Cari amici arrampicatori chi ben mi conosce sa che non amo i posti affollati, che le vie che apro non abbondano mai nella chiodatura e le falesie che attrezzo le tengo sempre più riservate possibile ma in questi ultimi anni (sarà che sto invecchiando?!) ho aperto alcune vie con difficoltà medio basse veramente ben attrezzate e sicure…

Il Racconto

Tramontana al Muzzerone, Lovable e Arte e Maniera al Monte Cavallo, Casa Vianello alla Cattedrale di Monzone sono un esempio di vie aperte dal basso con chiodatura distanziata ma successivamente rese più sicure con l’aggiunta di numerosi chiodi per facilitarne le ripetizioni.

Più volte sono stato rimproverato di aprire le vie senza pensare agli altri ma io, come ho gia detto altre volte, non faccio un’ “Opera Sociale” e le vie che apro lo faccio solo per puro divertimento personale senza prestare una particolare importanza a cosa ne pensano gli altri.
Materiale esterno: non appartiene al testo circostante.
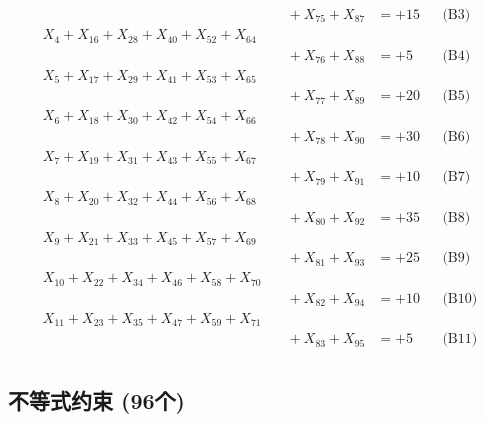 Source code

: \documentclass[a4paper,10pt]{article}
\begin{document}
{\begin{align}
&\quad  + X_{75} + X_{87} &= +15 && \text{(B3)} \\
X_{4} + X_{16} + X_{28} + X_{40} + X_{52} + X_{64} \\[0.1ex]
&\quad  + X_{76} + X_{88} &= +5 && \text{(B4)} \\
X_{5} + X_{17} + X_{29} + X_{41} + X_{53} + X_{65} \\[0.1ex]
&\quad  + X_{77} + X_{89} &= +20 && \text{(B5)} \\
X_{6} + X_{18} + X_{30} + X_{42} + X_{54} + X_{66} \\[0.1ex]
&\quad  + X_{78} + X_{90} &= +30 && \text{(B6)} \\
\allowbreak
X_{7} + X_{19} + X_{31} + X_{43} + X_{55} + X_{67} \\[0.1ex]
&\quad  + X_{79} + X_{91} &= +10 && \text{(B7)} \\
X_{8} + X_{20} + X_{32} + X_{44} + X_{56} + X_{68} \\[0.1ex]
&\quad  + X_{80} + X_{92} &= +35 && \text{(B8)} \\
X_{9} + X_{21} + X_{33} + X_{45} + X_{57} + X_{69} \\[0.1ex]
&\quad  + X_{81} + X_{93} &= +25 && \text{(B9)} \\
X_{10} + X_{22} + X_{34} + X_{46} + X_{58} + X_{70} \\[0.1ex]
&\quad  + X_{82} + X_{94} &= +10 && \text{(B10)} \\
X_{11} + X_{23} + X_{35} + X_{47} + X_{59} + X_{71} \\[0.1ex]
&\quad  + X_{83} + X_{95} &= +5 && \text{(B11)} \\
\end{align}
}

\subsection{不等式约束 (96个)}
\end{document}
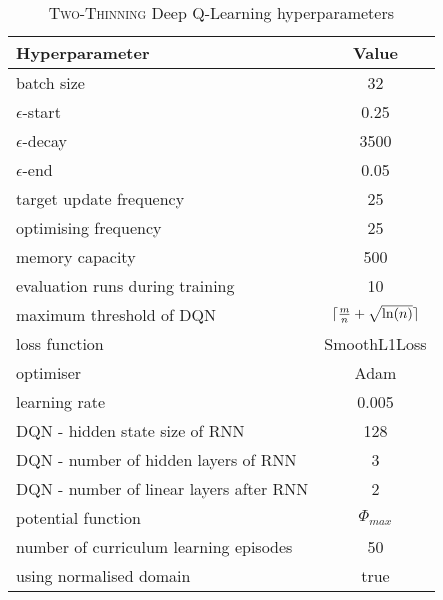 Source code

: \begin{table}[ht]
\centering
\begin{threeparttable}
\centering
\begin{tabular}{l|c}
\toprule
Hyperparameter             &     Value \\
\midrule
batch size               &     32 \\ 
$\epsilon$-start               &    0.25 \\ 
$\epsilon$-decay         &     3500\\
$\epsilon$-end              &     0.05 \\
target update frequency               &     25 \\ 
optimising frequency          &     25 \\ 
memory capacity     &     500 \\
evaluation runs during training             &     10 \\
maximum threshold of DQN             &     $\lceil\frac{m}{n}+\sqrt{\ln(n)}\rceil$ \\ 
loss function               &     SmoothL1Loss \\ 
optimiser        &     Adam \\
learning rate             &     0.005 \\
DQN - hidden state size of RNN               &     128 \\ 
DQN - number of hidden layers of RNN         &     3 \\ 
DQN - number of linear layers after RNN     &     2 \\
potential function            &    $\Phi_{max}$ \\
number of curriculum learning episodes            & 50 \\ 
using normalised domain               &     true \\ 
\bottomrule
\end{tabular}
\end{threeparttable}
\caption{\textsc{Two-Thinning} Deep Q-Learning hyperparameters}
\label{tab:two-thinning-hyperparameters}
\end{table}



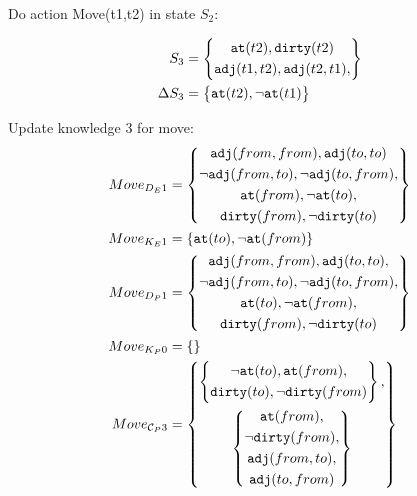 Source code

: \documentclass[\master/Master.tex]{subfiles}
\begin{document}
Do action Move(t1,t2) in state $S_2$:

\begin{align*}
	S_3 &= \left\{
	\begin{gathered}
		\texttt{at}(t2),\texttt{dirty}(t2) \\
		\texttt{adj}(t1,t2), \texttt{adj}(t2,t1), \\
	\end{gathered}
	\right\}\\
	\Delta S_3 &= \left\{
	\begin{gathered}
		\texttt{at}(t2), \neg \texttt{at}(t1)
	\end{gathered}
	\right\}\\ 
\end{align*}

Update knowledge 3 for move:
\begin{align*}
	Move_{D_E1} &=\left\{
	\begin{gathered}
		\texttt{adj}(from,from), \texttt{adj}(to,to) \\
		\neg \texttt{adj}(from,to), \neg \texttt{adj}(to,from), \\					
		\texttt{at}(from), \neg \texttt{at}(to), \\					
		\texttt{dirty}(from), \neg \texttt{dirty}(to) \\
	\end{gathered}
	\right\} \\
	Move_{K_E1} &=\{ \texttt{at}(to), \neg \texttt{at}(from)\} \\	
	Move_{D_P1} &=\left\{
	\begin{gathered}
		\texttt{adj}(from,from), \texttt{adj}(to,to), \\
		\neg \texttt{adj}(from,to), \neg \texttt{adj}(to,from), \\					
		\texttt{at}(to), \neg \texttt{at}(from), \\					
		\texttt{dirty}(from), \neg \texttt{dirty}(to) \\
	\end{gathered}
	\right\} \\
	Move_{K_P0} &=\{\} \\
	Move_{\mathcal{C}_P3}& =\left\{
	\begin{gathered}
		\left\{
		\begin{gathered}
			\neg \texttt{at}(to), \texttt{at}(from), \\
			\texttt{dirty}(to), \neg \texttt{dirty}(from) \\
		\end{gathered}
		\right\},\\
		\left\{
		\begin{gathered}
			\texttt{at}(from), \\
			\neg \texttt{dirty}(from), \\
			\texttt{adj}(from,to),   \\
			\texttt{adj}(to,from)
		\end{gathered}
		\right\}\\
	\end{gathered}
	\right\} \\   	
\end{align*}  
\end{document}
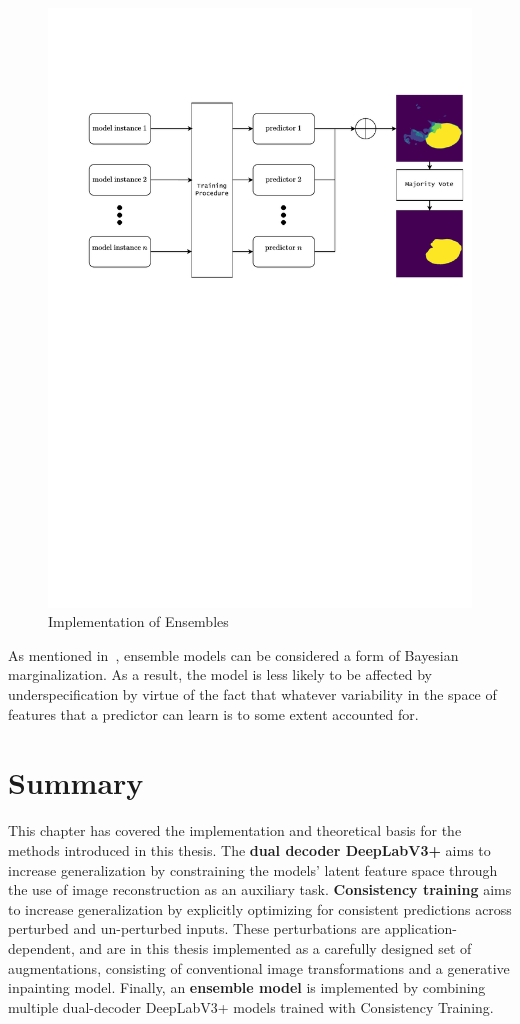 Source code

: \begin{figure}[htb]
    \centering
    \includegraphics[trim=1.5cm 16cm 0cm 4cm, clip, width=\linewidth]{illustrations/ensemble_config.pdf}
    \caption{Implementation of Ensembles}
    \label{fig:ensemble_setup}
\end{figure}

As mentioned in~, ensemble models can be considered a form of Bayesian marginalization. As a result, the model is less likely to be affected by underspecification by virtue of the fact that whatever variability in the space of features that a predictor can learn is to some extent accounted for.  

\section{Summary}
This chapter has covered the implementation and theoretical basis for the methods introduced in this thesis. The \textbf{dual decoder DeepLabV3+} aims to increase generalization by constraining the models' latent feature space through the use of image reconstruction as an auxiliary task. \textbf{Consistency training} aims to increase generalization by explicitly optimizing for consistent predictions across perturbed and un-perturbed inputs. These perturbations are application-dependent, and are in this thesis implemented as a carefully designed set of augmentations, consisting of conventional image transformations and a generative inpainting model. Finally, an \textbf{ensemble model} is implemented by combining multiple dual-decoder DeepLabV3+ models trained with Consistency Training.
Non nego che quando ripetono una mia via e mi fanno i complimenti mi fa piacere ma la cosa pi? intrigante per me e vedere fino a che punto riesco a spingere le mie capacità in apertura rimanendo sempre all?interno di un rischio ragionevolmente calcolato.

Le vie più difficili che ho aperto sono delle mie prestazioni personali psicofisiche e mi dispiacerebbe che venissero modificate aggiungendo chiodi per facilitare le ripetizioni ma nei casi sopraccitati delle vie ‘facili’ non esiste nessuna performance e quindi  penso sia giusto che siano a disposizione di chi ha ancora voglia di alzarsi al di sopra del fatidico monotiro della falesia.

L’ultima nata di questa generazione è  “Terrarossa” nel settore sinistro delle Torri di Monzone vicino alle due tipiche striature nere che caratterizzano questo settore di pareti.

Esisteva già sulla parete una via di Ratti (Maxi 2 credo!) che segue un evidente diedro ad arco e poi una serie di fessure strapiombanti ed erbose ma sinceramente a vederla non sembra proprio una bellezza.

Relazone

Terrarossa  parte a sinistra di Maxi 2, la incrocia nel primo tiro e sale diritta su parete aperta con roccia di ottima qualit? .

Prima Salita : Luisa Siliani- Roberto Vigiani ; maggio 2005

Sviluppo : 160mt

Difficoltà massima: 6c+

Difficoltà obbligatoria:6b/6b+

Materiale occorrente :rinvii e corda singola da 70m.

Note: bella via quasi tutta ripulita (manca ancora il primo tiro che è fattibile comunque) ) e ben chiodata a spit distanziati a 3/4 metri circa.

Discesa in doppia sulla via rinviando alcuni spit nei due tiri finali che sono in leggera diagonale e strapiombanti.(possibile anche con una corda da 70 mt facendo attenzione di fare i nodi ai capi corda!)

Accesso: salire alla base di Giungland e costeggiare la parete verso sinistra fino ad incontrare una corda fissa che supera un risalto roccioso e per ripido bosco conduce all’attacco della via .

Alla partenza un cordone facilita il raggiungimento del primo chiodo.